The steel agreement, involving $2.5 billion in EC exports to the United States, was by far the most important event in a day of tense negotiations between the United States and the 10-nation European Community.
Under the new agreement, the Europeans said they would limit their steel shipments to 5.5 percent of U.S. market, which EC External Affairs Commissioner Willy de Clercq said in Brussels would protect "the essential interests" of the community's steel makers.
"We have been able to keep the peace. Our negotiations have yielded a satisfactory result," said an exhausted de Clercq after an all-night negotiating session.
Covered by the new restrictions, which will continue for four years, are 33 separate catagories of steel products -- 21 more products than were covered in a 1982 agreement. In addition, the new agreement includes an extension of restrictions on imports of pipes and tubes.
U.S. Trade Representative Clayton Yeutter called the settlement "a major acomplishment for the president's steel program as well as a major step forward for trade relations between the United States and the EC.
"The scope, duration and levels of the agreement will preserve the integrity of the president's steel program, which provides for voluntary restraint agreements on steel shipments to the U.S. from the major steel-producing areas of the world," he continued.
President Reagan's program to give the U.S. industry import relief so it can modernize to become internationally competitive, calls for foreign steel to take about 18 1/2 percent of the American market -- a goal that was exceeded this year but experts say is likely to be reached in 1986.
The EC pact is the 15th agreement on steel to be negotiated with major suppliers since October 1984. Yeutter said imports from the 14 countries already covered by agreements declined by 14.4 percent during the first nine months of the year.
Yeutter said the EC agreement sets limits that are 20 percent below the 6.6 percent share of the U.S. market the Europeans had captured during the first nine months of this year. On Thursday -- before the agreement was reached -- Yeutter called the surge in EC shipments "unconscionable violations" of the spirit of the 1982 agreement.

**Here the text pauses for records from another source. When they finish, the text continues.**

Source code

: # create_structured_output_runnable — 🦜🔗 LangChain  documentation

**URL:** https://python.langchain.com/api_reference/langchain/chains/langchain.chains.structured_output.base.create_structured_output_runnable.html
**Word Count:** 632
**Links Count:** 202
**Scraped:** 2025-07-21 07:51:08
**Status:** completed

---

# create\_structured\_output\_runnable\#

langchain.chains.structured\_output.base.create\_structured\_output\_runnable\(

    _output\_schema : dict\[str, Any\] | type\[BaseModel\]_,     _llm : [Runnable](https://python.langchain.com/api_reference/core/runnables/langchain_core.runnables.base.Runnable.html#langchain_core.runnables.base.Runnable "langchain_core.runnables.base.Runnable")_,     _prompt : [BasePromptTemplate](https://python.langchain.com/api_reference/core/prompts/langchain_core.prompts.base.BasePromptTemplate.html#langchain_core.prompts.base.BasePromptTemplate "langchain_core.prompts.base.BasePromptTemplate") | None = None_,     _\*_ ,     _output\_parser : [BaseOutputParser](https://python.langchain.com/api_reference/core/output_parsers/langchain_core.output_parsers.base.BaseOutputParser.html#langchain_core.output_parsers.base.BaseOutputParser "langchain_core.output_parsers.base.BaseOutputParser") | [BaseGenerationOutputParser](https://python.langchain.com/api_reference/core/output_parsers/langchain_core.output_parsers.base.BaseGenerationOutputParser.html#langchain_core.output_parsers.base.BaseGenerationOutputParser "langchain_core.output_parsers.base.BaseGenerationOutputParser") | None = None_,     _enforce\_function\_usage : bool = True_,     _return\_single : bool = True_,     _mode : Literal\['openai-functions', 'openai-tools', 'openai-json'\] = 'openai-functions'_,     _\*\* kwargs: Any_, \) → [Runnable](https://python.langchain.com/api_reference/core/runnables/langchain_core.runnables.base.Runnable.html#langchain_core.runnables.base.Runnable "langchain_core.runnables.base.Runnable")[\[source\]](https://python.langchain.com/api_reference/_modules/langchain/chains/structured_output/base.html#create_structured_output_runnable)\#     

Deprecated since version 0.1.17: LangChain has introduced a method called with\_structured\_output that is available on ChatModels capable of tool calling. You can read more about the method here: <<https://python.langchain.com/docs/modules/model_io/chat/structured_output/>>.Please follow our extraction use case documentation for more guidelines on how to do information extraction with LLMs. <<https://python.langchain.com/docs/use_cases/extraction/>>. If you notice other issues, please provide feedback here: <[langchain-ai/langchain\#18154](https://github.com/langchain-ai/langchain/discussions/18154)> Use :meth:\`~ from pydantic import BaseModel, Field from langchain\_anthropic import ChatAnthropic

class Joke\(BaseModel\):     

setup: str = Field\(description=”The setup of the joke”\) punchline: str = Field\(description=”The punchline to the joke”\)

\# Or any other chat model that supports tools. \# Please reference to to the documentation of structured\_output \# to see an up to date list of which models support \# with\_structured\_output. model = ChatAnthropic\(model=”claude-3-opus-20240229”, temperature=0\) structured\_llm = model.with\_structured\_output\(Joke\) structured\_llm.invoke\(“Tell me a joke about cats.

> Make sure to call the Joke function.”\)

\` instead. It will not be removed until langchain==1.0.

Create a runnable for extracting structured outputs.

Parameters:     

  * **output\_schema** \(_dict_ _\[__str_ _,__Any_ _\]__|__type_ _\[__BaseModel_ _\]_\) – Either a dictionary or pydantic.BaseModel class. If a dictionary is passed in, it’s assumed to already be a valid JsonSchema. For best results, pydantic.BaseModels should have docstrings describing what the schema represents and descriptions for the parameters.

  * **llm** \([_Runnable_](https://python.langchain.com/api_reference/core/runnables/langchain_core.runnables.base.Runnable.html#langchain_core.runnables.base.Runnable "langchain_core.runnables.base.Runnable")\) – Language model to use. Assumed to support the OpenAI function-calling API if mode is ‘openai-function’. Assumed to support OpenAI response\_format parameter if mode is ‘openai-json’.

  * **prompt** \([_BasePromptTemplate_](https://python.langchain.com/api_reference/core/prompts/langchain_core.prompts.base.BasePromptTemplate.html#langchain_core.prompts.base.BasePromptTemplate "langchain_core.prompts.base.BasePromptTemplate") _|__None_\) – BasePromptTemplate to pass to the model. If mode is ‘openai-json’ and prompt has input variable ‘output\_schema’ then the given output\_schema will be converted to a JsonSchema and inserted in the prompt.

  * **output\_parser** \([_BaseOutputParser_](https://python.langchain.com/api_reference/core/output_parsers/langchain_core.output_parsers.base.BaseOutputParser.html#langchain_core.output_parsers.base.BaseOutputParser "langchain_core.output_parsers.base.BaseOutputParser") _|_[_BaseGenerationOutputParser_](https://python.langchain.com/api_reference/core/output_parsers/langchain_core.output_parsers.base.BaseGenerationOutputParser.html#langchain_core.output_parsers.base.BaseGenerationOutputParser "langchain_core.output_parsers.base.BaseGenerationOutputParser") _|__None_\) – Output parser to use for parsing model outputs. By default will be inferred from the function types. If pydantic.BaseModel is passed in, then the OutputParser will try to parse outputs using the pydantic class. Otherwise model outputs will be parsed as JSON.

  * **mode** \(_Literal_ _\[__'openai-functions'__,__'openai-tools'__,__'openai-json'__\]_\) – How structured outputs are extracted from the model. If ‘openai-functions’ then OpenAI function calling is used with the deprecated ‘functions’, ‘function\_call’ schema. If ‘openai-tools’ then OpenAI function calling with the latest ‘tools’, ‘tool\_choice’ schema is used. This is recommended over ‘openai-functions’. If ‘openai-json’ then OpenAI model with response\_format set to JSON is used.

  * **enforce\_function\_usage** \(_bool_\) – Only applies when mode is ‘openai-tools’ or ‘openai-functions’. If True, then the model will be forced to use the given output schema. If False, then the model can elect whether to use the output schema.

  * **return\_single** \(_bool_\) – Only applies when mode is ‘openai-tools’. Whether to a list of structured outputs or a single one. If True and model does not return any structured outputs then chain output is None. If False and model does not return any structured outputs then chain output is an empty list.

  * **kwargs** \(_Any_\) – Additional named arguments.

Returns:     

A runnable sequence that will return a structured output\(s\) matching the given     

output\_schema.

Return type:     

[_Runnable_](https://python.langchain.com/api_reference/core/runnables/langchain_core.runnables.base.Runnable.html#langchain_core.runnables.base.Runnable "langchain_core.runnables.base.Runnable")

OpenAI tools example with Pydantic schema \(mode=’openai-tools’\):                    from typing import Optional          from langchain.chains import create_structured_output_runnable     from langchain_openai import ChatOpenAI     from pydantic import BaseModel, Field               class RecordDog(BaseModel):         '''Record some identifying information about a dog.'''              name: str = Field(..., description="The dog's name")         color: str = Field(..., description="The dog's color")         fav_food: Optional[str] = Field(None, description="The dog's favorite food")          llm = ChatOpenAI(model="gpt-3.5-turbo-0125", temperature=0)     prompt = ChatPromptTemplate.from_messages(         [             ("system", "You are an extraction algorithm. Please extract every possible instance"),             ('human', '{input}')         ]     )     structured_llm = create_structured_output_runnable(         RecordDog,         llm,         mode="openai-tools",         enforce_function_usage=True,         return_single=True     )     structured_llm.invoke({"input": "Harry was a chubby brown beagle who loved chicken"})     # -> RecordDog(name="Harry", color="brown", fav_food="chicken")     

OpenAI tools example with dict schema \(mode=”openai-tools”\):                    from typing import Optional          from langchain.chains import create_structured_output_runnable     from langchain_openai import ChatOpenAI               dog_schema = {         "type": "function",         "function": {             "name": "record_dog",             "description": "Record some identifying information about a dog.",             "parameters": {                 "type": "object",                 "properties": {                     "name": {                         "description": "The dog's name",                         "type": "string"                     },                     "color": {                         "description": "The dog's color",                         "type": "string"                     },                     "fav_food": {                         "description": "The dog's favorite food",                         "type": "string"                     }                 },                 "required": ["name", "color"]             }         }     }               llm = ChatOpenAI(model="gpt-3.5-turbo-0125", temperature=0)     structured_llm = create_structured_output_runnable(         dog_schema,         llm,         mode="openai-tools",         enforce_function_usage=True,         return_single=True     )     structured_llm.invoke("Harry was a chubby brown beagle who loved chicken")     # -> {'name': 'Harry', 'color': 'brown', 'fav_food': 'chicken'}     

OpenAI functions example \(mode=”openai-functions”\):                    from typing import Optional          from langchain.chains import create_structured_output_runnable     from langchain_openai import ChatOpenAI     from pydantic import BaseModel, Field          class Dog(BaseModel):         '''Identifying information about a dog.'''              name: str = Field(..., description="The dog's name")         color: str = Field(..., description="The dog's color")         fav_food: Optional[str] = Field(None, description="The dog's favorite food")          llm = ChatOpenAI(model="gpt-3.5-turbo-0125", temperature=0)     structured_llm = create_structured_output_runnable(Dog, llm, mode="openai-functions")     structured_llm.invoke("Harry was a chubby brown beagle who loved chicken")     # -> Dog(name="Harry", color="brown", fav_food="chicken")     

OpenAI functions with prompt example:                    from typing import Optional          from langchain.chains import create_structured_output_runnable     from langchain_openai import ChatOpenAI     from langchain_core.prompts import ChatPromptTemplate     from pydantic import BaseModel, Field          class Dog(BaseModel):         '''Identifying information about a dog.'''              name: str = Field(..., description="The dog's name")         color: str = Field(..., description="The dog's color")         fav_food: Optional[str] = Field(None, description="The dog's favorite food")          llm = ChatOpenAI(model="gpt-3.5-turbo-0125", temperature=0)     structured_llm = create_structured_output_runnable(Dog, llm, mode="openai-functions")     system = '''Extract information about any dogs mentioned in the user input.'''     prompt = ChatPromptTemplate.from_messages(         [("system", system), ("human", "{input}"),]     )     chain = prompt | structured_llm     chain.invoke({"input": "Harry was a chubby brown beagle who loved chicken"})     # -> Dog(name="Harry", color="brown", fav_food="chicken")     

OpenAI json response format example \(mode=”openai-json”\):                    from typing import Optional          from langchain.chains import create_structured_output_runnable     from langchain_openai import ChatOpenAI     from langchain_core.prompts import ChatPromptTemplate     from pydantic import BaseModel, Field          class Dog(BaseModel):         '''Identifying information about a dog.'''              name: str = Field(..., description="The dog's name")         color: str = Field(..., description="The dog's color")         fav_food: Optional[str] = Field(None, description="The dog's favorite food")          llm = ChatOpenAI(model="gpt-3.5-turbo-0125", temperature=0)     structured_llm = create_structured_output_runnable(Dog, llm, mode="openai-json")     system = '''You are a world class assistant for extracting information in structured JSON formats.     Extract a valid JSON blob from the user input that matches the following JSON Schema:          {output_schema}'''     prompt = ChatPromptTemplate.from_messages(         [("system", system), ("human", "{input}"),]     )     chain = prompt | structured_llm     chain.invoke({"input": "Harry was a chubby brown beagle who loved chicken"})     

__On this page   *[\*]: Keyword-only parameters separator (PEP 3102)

The American steel industry, however, expressed disappointment with the agreement. Donald H. Trautlein, chairman of the American Iron and Steel Institute and head of Bethlehem Steel Corp., said giving EC steel makers 5.5 percent of the American market fails to "penalize" them for "persistent violations" of a 1982 agreement on steel imports.
One specific objection from the U.S. steel industry concerned semi-finished steel, which is shipped to this country for further processing. The Americans wanted specific limits on that product in the agreement, but the Europeans balked.